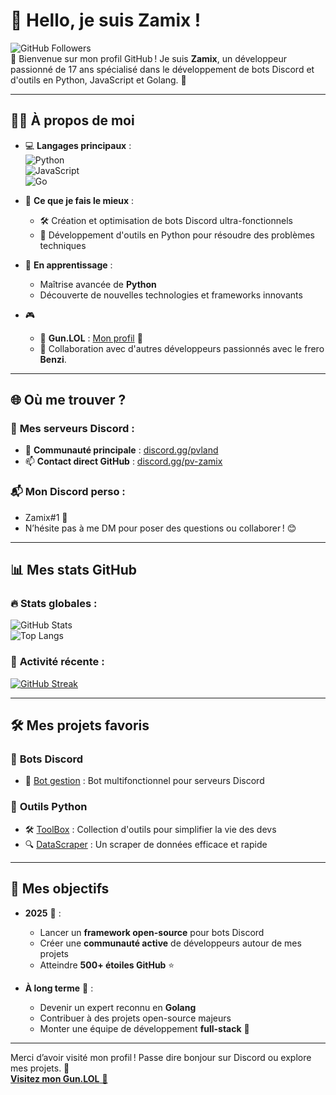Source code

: # 👋 Hello, je suis **Zamix** !

![GitHub Followers](https://img.shields.io/github/followers/zamix?style=social)  
🌟 Bienvenue sur mon profil GitHub ! Je suis **Zamix**, un développeur passionné de 17 ans spécialisé dans le développement de bots Discord et d'outils en Python, JavaScript et Golang. 🚀

---

## 🧑‍💻 **À propos de moi**

- 💻 **Langages principaux** :  
  ![Python](https://img.shields.io/badge/-Python-3776AB?style=for-the-badge&logo=python&logoColor=white)  
  ![JavaScript](https://img.shields.io/badge/-JavaScript-F7DF1E?style=for-the-badge&logo=javascript&logoColor=black)  
  ![Go](https://img.shields.io/badge/-Golang-00ADD8?style=for-the-badge&logo=go&logoColor=white)

- 🤖 **Ce que je fais le mieux** :  
  - 🛠️ Création et optimisation de bots Discord ultra-fonctionnels  
  - 🔧 Développement d'outils en Python pour résoudre des problèmes techniques  

- 🌱 **En apprentissage** :  
  - Maîtrise avancée de **Python**  
  - Découverte de nouvelles technologies et frameworks innovants  

- 🎮   
  - 🚀  **Gun.LOL** : [Mon profil](https://guns.bio/zamix) 🔫  
  - 🤝 Collaboration avec d'autres développeurs passionnés avec le frero **Benzi**.

---

## 🌐 **Où me trouver ?**

### 🎤 **Mes serveurs Discord :**  
- 🏡 **Communauté principale** : [discord.gg/pvland](https://discord.gg/pvland)  
- 📫 **Contact direct GitHub** : [discord.gg/pv-zamix](https://discord.gg/pv-zamix)  

### 📬 **Mon Discord perso** :  
- Zamix#1 💎  
- N’hésite pas à me DM pour poser des questions ou collaborer ! 😊  

---

## 📊 **Mes stats GitHub**

### 🔥 **Stats globales** :  
![GitHub Stats](https://github-readme-stats.vercel.app/api?username=zamix&show_icons=true&theme=radical)  
![Top Langs](https://github-readme-stats.vercel.app/api/top-langs/?username=zamix&layout=compact&theme=radical)  

### 🚀 **Activité récente** :  
[![GitHub Streak](https://github-readme-streak-stats.herokuapp.com/?user=zamix&theme=radical)](https://git.io/streak-stats)

---

## 🛠️ **Mes projets favoris**

### 🔧 **Bots Discord**
- 🤖 [Bot gestion](#) : Bot multifonctionnel pour serveurs Discord    

### 🧰 **Outils Python**
- 🛠️ [ToolBox](#) : Collection d'outils pour simplifier la vie des devs  
- 🔍 [DataScraper](#) : Un scraper de données efficace et rapide  

---

## 🌟 **Mes objectifs**
- **2025** 🎯 :  
  - Lancer un **framework open-source** pour bots Discord  
  - Créer une **communauté active** de développeurs autour de mes projets  
  - Atteindre **500+ étoiles GitHub** ⭐  

- **À long terme** 🌌 :  
  - Devenir un expert reconnu en **Golang**  
  - Contribuer à des projets open-source majeurs  
  - Monter une équipe de développement **full-stack** 💼  


---

Merci d’avoir visité mon profil ! Passe dire bonjour sur Discord ou explore mes projets. 🚀  
[**Visitez mon Gun.LOL** 🔫](https://guns.bio/zamix)
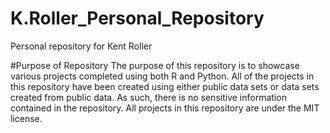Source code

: # K.Roller_Personal_Repository
Personal repository for Kent Roller


#Purpose of Repository 
The purpose of this repository is to showcase various projects completed using both R and Python. 
All of the projects in this repository have been created using either public data sets or data sets created from public data. 
As such, there is no sensitive information contained in the repository. 
All projects in this repository are under the MIT license. 
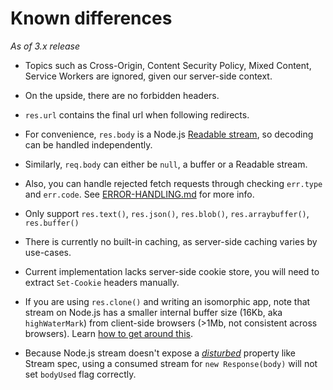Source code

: Known differences
=================

*As of 3.x release*

- Topics such as Cross-Origin, Content Security Policy, Mixed Content, Service Workers are ignored, given our server-side context.

- On the upside, there are no forbidden headers.

- `res.url` contains the final url when following redirects.

- For convenience, `res.body` is a Node.js [Readable stream][readable-stream], so decoding can be handled independently.

- Similarly, `req.body` can either be `null`, a buffer or a Readable stream.

- Also, you can handle rejected fetch requests through checking `err.type` and `err.code`. See [ERROR-HANDLING.md][] for more info.

- Only support `res.text()`, `res.json()`, `res.blob()`, `res.arraybuffer()`, `res.buffer()`

- There is currently no built-in caching, as server-side caching varies by use-cases.

- Current implementation lacks server-side cookie store, you will need to extract `Set-Cookie` headers manually.

- If you are using `res.clone()` and writing an isomorphic app, note that stream on Node.js has a smaller internal buffer size (16Kb, aka `highWaterMark`) from client-side browsers (>1Mb, not consistent across browsers). Learn [how to get around this][highwatermark-fix].

- Because Node.js stream doesn't expose a [*disturbed*](https://fetch.spec.whatwg.org/#concept-readablestream-disturbed) property like Stream spec, using a consumed stream for `new Response(body)` will not set `bodyUsed` flag correctly.

[readable-stream]: https://nodejs.org/api/stream.html#stream_readable_streams
[ERROR-HANDLING.md]: https://github.com/node-fetch/node-fetch/blob/master/docs/ERROR-HANDLING.md
[highwatermark-fix]: https://github.com/node-fetch/node-fetch/blob/master/README.md#custom-highwatermark
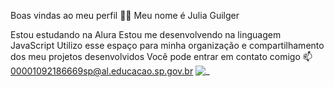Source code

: Boas vindas ao meu perfil 💙💙
Meu nome é Julia Guilger

Estou estudando na Alura
Estou me desenvolvendo na linguagem JavaScript
Utilizo esse espaço para minha organização e compartilhamento dos meu projetos desenvolvidos
Você pode entrar em contato comigo 📫
00001092186669sp@al.educacao.sp.gov.br
![_](https://github.com/guilgerjulia/sketch.js/assets/170957134/f8a9c33f-c821-4dc4-a8bc-c34188f53ba7)
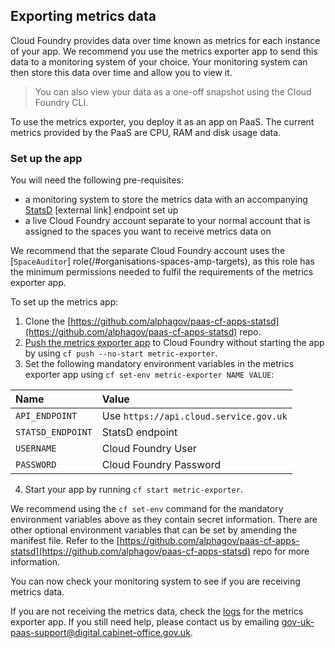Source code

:## Exporting metrics data

Cloud Foundry provides data over time known as metrics for each instance of your app. We recommend you use the metrics exporter app to send this data to a monitoring system of your choice. Your monitoring system can then store this data over time and allow you to view it.

>You can also view your data as a one-off snapshot using the Cloud Foundry CLI.

To use the metrics exporter, you deploy it as an app on PaaS. The current metrics provided by the PaaS are CPU, RAM and disk usage data.

### Set up the app

You will need the following pre-requisites:

- a monitoring system to store the metrics data with an accompanying [StatsD](https://github.com/etsy/statsd/wiki) [external link] endpoint set up
- a live Cloud Foundry account separate to your normal account that is assigned to the spaces you want to receive metrics data on

We recommend that the separate Cloud Foundry account uses the [`SpaceAuditor`] role(/#organisations-spaces-amp-targets), as this role has the minimum permissions needed to fulfil the requirements of the metrics exporter app.

To set up the metrics app:

1. Clone the [https://github.com/alphagov/paas-cf-apps-statsd](https://github.com/alphagov/paas-cf-apps-statsd) repo.
1. [Push the metrics exporter app](/#deployment-overview) to Cloud Foundry without starting the app by using `cf push --no-start metric-exporter`.
1. Set the following mandatory environment variables in the metrics exporter app using `cf set-env metric-exporter NAME VALUE`:

|Name|Value|
|:---|:---|
|`API_ENDPOINT`|Use `https://api.cloud.service.gov.uk`|
|`STATSD_ENDPOINT`|StatsD endpoint|
|`USERNAME`|Cloud Foundry User|
|`PASSWORD`|Cloud Foundry Password|

4. Start your app by running `cf start metric-exporter`.

We recommend using the `cf set-env` command for the mandatory environment variables above as they contain secret information. There are other optional environment variables that can be set by amending the manifest file. Refer to the [https://github.com/alphagov/paas-cf-apps-statsd](https://github.com/alphagov/paas-cf-apps-statsd) repo for more information.

You can now check your monitoring system to see if you are receiving metrics data.

If you are not receiving the metrics data, check the [logs](/#logs) for the metrics exporter app. If you still need help, please contact us by emailing [gov-uk-paas-support@digital.cabinet-office.gov.uk](mailto:gov-uk-paas-support@digital.cabinet-office.gov.uk).
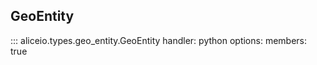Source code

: ## GeoEntity

::: aliceio.types.geo_entity.GeoEntity
    handler: python
    options:
      members: true
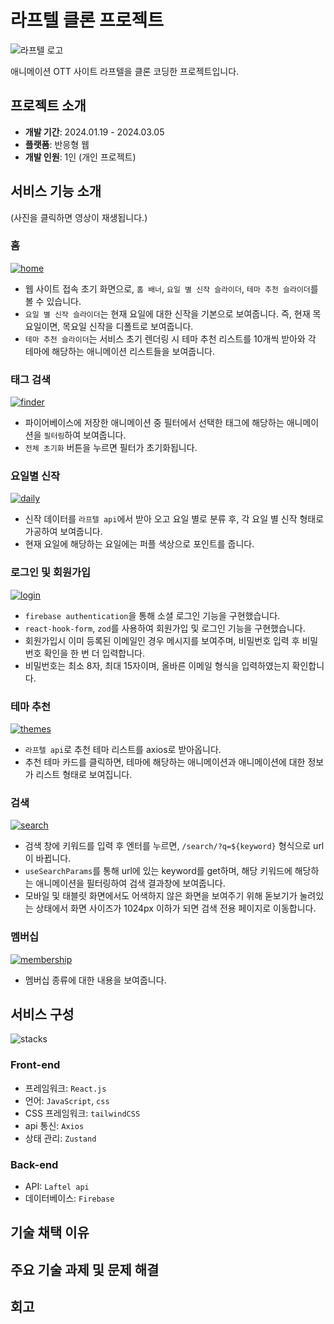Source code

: # 라프텔 클론 프로젝트
![라프텔 로고](https://play-lh.googleusercontent.com/w8xd-eZ2_G9YnS4q6ITfoCzWOnXTE2gNqje5j8j_GQVAB6l7Mnr20mfCwi92dLa7cQ)

애니메이션 OTT 사이트 라프텔을 클론 코딩한 프로젝트입니다.

## 프로젝트 소개
- **개발 기간**: 2024.01.19 - 2024.03.05 <br />
- **플랫폼**: 반응형 웹 <br />
- **개발 인원**: 1인 (개인 프로젝트) <br />

## 서비스 기능 소개
(사진을 클릭하면 영상이 재생됩니다.)
### 홈 <br />
[![home](src/assets/test/home.png)](https://drive.google.com/file/d/1y1_cO3bdLhjjPUpcGpNZdJ6oqOzhrWjg/view?usp=sharing)
- 웹 사이트 접속 초기 화면으로, `홈 배너`, `요일 별 신작 슬라이더`, `테마 추천 슬라이더`를 볼 수 있습니다. 
- `요일 별 신작 슬라이더`는 현재 요일에 대한 신작을 기본으로 보여줍니다. 즉, 현재 목요일이면, 목요일 신작을 디폴트로 보여줍니다.
- `테마 추천 슬라이더`는 서비스 초기 렌더링 시 테마 추천 리스트를 10개씩 받아와 각 테마에 해당하는 애니메이션 리스트들을 보여줍니다. 


### 태그 검색 <br />
[![finder](src/assets/test/finder.png)](https://drive.google.com/file/d/1JG4lj9Sc_G73EXhEBzDMhfZC3qgM098Q/view?usp=sharing)
- 파이어베이스에 저장한 애니메이션 중 필터에서 선택한 태그에 해당하는 애니메이션을 `필터링`하여 보여줍니다.
- `전체 초기화` 버튼을 누르면 필터가 초기화됩니다.

### 요일별 신작 <br />
[![daily](src/assets/test/daily.png)](https://drive.google.com/file/d/1NdGfoCEffkecDrNeOtYPc_hOOQBHF7M4/view?usp=sharing)
- 신작 데이터를 `라프텔 api`에서 받아 오고 요일 별로 분류 후, 각 요일 별 신작 형태로 가공하여 보여줍니다.
- 현재 요일에 해당하는 요일에는 퍼플 색상으로 포인트를 줍니다.

### 로그인 및 회원가입 <br />
[![login](src/assets/test/login.png)](https://drive.google.com/file/d/12GJ-LXranUDqSEyvXkiazx4FHxsUpGC2/view?usp=sharing)
- `firebase authentication`을 통해 소셜 로그인 기능을 구현했습니다.
- `react-hook-form`, `zod`를 사용하여 회원가입 및 로그인 기능을 구현했습니다. 
- 회원가입시 이미 등록된 이메일인 경우 메시지를 보여주며, 비밀번호 입력 후 비밀번호 확인을 한 번 더 입력합니다.
- 비밀번호는 최소 8자, 최대 15자이며, 올바른 이메일 형식을 입력하였는지 확인합니다.  

### 테마 추천 <br />
[![themes](src/assets/test/themes.png)](https://drive.google.com/file/d/1GHLbF2jwXyZrf0wxkTgOcpCGv3rcOE6C/view?usp=sharing)
- `라프텔 api`로 추천 테마 리스트를 axios로 받아옵니다. 
- 추천 테마 카드를 클릭하면, 테마에 해당하는 애니메이션과 애니메이션에 대한 정보가 리스트 형태로 보여집니다. 

### 검색 <br />
[![search](src/assets/test/search.png)](https://drive.google.com/file/d/1lcIrFjnpG2p3gpCSp19ZnY5nQvYAofSl/view?usp=sharing)
- 검색 창에 키워드를 입력 후 엔터를 누르면, `/search/?q=${keyword}` 형식으로 url이 바뀝니다. 
- `useSearchParams`를 통해 url에 있는 keyword를 get하며, 해당 키워드에 해당하는 애니메이션을 필터링하여 검색 결과창에 보여줍니다. 
- 모바일 및 태블릿 화면에서도 어색하지 않은 화면을 보여주기 위해 돋보기가 눌려있는 상태에서 화면 사이즈가 1024px 이하가 되면 검색 전용 페이지로 이동합니다. 

### 멤버십 <br />
[![membership](src/assets/test/membership.png)](https://drive.google.com/file/d/1DyfxgTqzwXksZLVb98ZkE-SH_bovTr46/view?usp=sharing)
- 멤버십 종류에 대한 내용을 보여줍니다. 


## 서비스 구성
![stacks](src/assets/stacks.png)
### **Front-end** <br />
- 프레임워크: `React.js` <br />
- 언어: `JavaScript`, `css` <br />
- CSS 프레임워크: `tailwindCSS` <br />
- api 통신: `Axios` <br />
- 상태 관리: `Zustand` <br />

### **Back-end** <br />
- API: `Laftel api` <br />
- 데이터베이스: `Firebase` <br />

## 기술 채택 이유

## 주요 기술 과제 및 문제 해결

## 회고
============================================================
§ Problem to solve
Could you retype exactly the lines above, starting at the line that contains "[Mon profil](https://guns.bio/zamix) 🔫" and ending at the line that contains "Merci d’avoir visité", and nothing more?

§ Finished task
  - 🚀  **Gun.LOL** : [Mon profil](https://guns.bio/zamix) 🔫  
  - 🤝 Collaboration avec d'autres développeurs passionnés avec le frero **Benzi**.

---

## 🌐 **Où me trouver ?**

### 🎤 **Mes serveurs Discord :**  
- 🏡 **Communauté principale** : [discord.gg/pvland](https://discord.gg/pvland)  
- 📫 **Contact direct GitHub** : [discord.gg/pv-zamix](https://discord.gg/pv-zamix)  

### 📬 **Mon Discord perso** :  
- Zamix#1 💎  
- N’hésite pas à me DM pour poser des questions ou collaborer ! 😊  

---

## 📊 **Mes stats GitHub**

### 🔥 **Stats globales** :  
![GitHub Stats](https://github-readme-stats.vercel.app/api?username=zamix&show_icons=true&theme=radical)  
![Top Langs](https://github-readme-stats.vercel.app/api/top-langs/?username=zamix&layout=compact&theme=radical)  

### 🚀 **Activité récente** :  
[![GitHub Streak](https://github-readme-streak-stats.herokuapp.com/?user=zamix&theme=radical)](https://git.io/streak-stats)

---

## 🛠️ **Mes projets favoris**

### 🔧 **Bots Discord**
- 🤖 [Bot gestion](#) : Bot multifonctionnel pour serveurs Discord    

### 🧰 **Outils Python**
- 🛠️ [ToolBox](#) : Collection d'outils pour simplifier la vie des devs  
- 🔍 [DataScraper](#) : Un scraper de données efficace et rapide  

---

## 🌟 **Mes objectifs**
- **2025** 🎯 :  
  - Lancer un **framework open-source** pour bots Discord  
  - Créer une **communauté active** de développeurs autour de mes projets  
  - Atteindre **500+ étoiles GitHub** ⭐  

- **À long terme** 🌌 :  
  - Devenir un expert reconnu en **Golang**  
  - Contribuer à des projets open-source majeurs  
  - Monter une équipe de développement **full-stack** 💼  


---

Merci d’avoir visité mon profil ! Passe dire bonjour sur Discord ou explore mes projets. 🚀  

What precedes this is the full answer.